The three-fold mission of the Church was to perfect the saints, proclaim the gospel, and redeem the dead. Hence, the three-fold mission of the church began with self (Alma 60:23) and worked outwardly toward others and finally to deceased ancestors. Handbook 2, a guide for members of ward and stake councils, states that the original three were part of one great work, stating: “The Church of Jesus Christ of Latter-day Saints was organized by God to assist in His work to bring to pass the salvation and exaltation of His children” (see Moses 1:39).

The Church of Jesus Christ now proclaims a four-fold mission, having added caring for the poor and needy as its fourth main purpose.

Perfect the Saints

An integral part of the Church's work is to help its members attain salvation through "coming unto Christ." The various meetings of the Church including Sabbath services and others, such as General Conference, are aimed at teaching gospel doctrine (or the plan of salvation).

Members of the Church are known for aiding one another in this respect through what is known as the Visiting Teaching and Home Teaching programs, in which members visit one another and share lessons as well as offer needed assistance.

Proclaim the Gospel

Members of the Church are also known for their missionary zeal. Many Latter-day Saints volunteer 18 months to two years, without pay, to their Church to share the gospel of Jesus Christ in foreign lands or other areas away from home. It is also common for members to share their beliefs with friends.

Redeem the Dead

The Church of Jesus Christ of Latter-day Saints also constructs many Mormon temples and practices in them holy ordinances as in ancient times. However, ordinances and practices relating to the Law of Moses are no longer practiced, as the Law of Moses was fulfilled by Christ.

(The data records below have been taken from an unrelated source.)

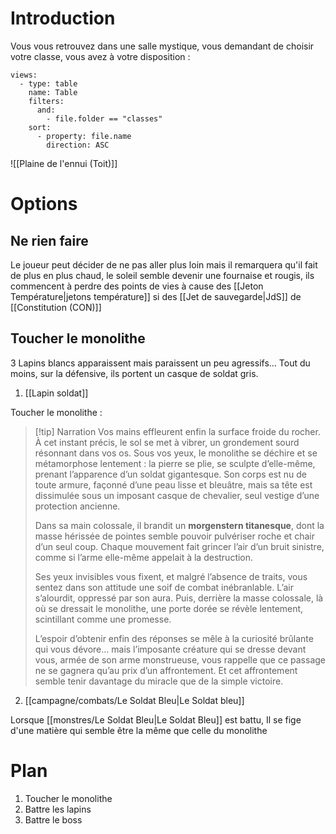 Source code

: 

# Introduction

Vous vous retrouvez dans une salle mystique, vous demandant de choisir votre classe, vous avez à votre disposition : 

```base
views:
  - type: table
    name: Table
    filters:
      and:
        - file.folder == "classes"
    sort:
      - property: file.name
        direction: ASC

```


![[Plaine de l'ennui (Toit)]]

# Options

## Ne rien faire

Le joueur peut décider de ne pas aller plus loin mais il remarquera qu'il fait de plus en plus chaud, le soleil semble devenir une fournaise et rougis, ils commencent à perdre des points de vies à cause des [[Jeton Température|jetons température]] si des [[Jet de sauvegarde|JdS]] de [[Constitution (CON)]]

## Toucher le monolithe

3 Lapins blancs apparaissent mais paraissent un peu agressifs… Tout du moins, sur la défensive, ils portent un casque de soldat gris.

1. [[Lapin soldat]]

Toucher le monolithe : 

> [!tip] Narration
> Vos mains effleurent enfin la surface froide du rocher. À cet instant précis, le sol se met à vibrer, un grondement sourd résonnant dans vos os. Sous vos yeux, le monolithe se déchire et se métamorphose lentement : la pierre se plie, se sculpte d’elle-même, prenant l’apparence d’un soldat gigantesque. Son corps est nu de toute armure, façonné d’une peau lisse et bleuâtre, mais sa tête est dissimulée sous un imposant casque de chevalier, seul vestige d’une protection ancienne.
>
> Dans sa main colossale, il brandit un **morgenstern titanesque**, dont la masse hérissée de pointes semble pouvoir pulvériser roche et chair d’un seul coup. Chaque mouvement fait grincer l’air d’un bruit sinistre, comme si l’arme elle-même appelait à la destruction.
>
> Ses yeux invisibles vous fixent, et malgré l’absence de traits, vous sentez dans son attitude une soif de combat inébranlable. L’air s’alourdit, oppressé par son aura. Puis, derrière la masse colossale, là où se dressait le monolithe, une porte dorée se révèle lentement, scintillant comme une promesse.
>
> L’espoir d’obtenir enfin des réponses se mêle à la curiosité brûlante qui vous dévore… mais l’imposante créature qui se dresse devant vous, armée de son arme monstrueuse, vous rappelle que ce passage ne se gagnera qu’au prix d’un affrontement. Et cet affrontement semble tenir davantage du miracle que de la simple victoire.

2. [[campagne/combats/Le Soldat Bleu|Le Soldat bleu]]

Lorsque [[monstres/Le Soldat Bleu|Le Soldat Bleu]] est battu, Il se fige d'une matière qui semble être la même que celle du monolithe

# Plan

1. Toucher le monolithe
2. Battre les lapins
3. Battre le boss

The doctrine of the Church is that at death the physical body is discarded, and the spirit moves on to a place called the Spirit World. Spirits in the Spirit World have the same personality characteristics, desires, and freedom of choice as embodied, mortal beings. In the Spirit World, all have the opportunity to accept or reject the Savior Jesus Christ, and to accept or reject ordinances, such as baptism, that might be performed for them vicariously on earth. These ordinances are performed in Mormon temples and include Baptism for the Dead, the Temple endowment, and eternal marriage.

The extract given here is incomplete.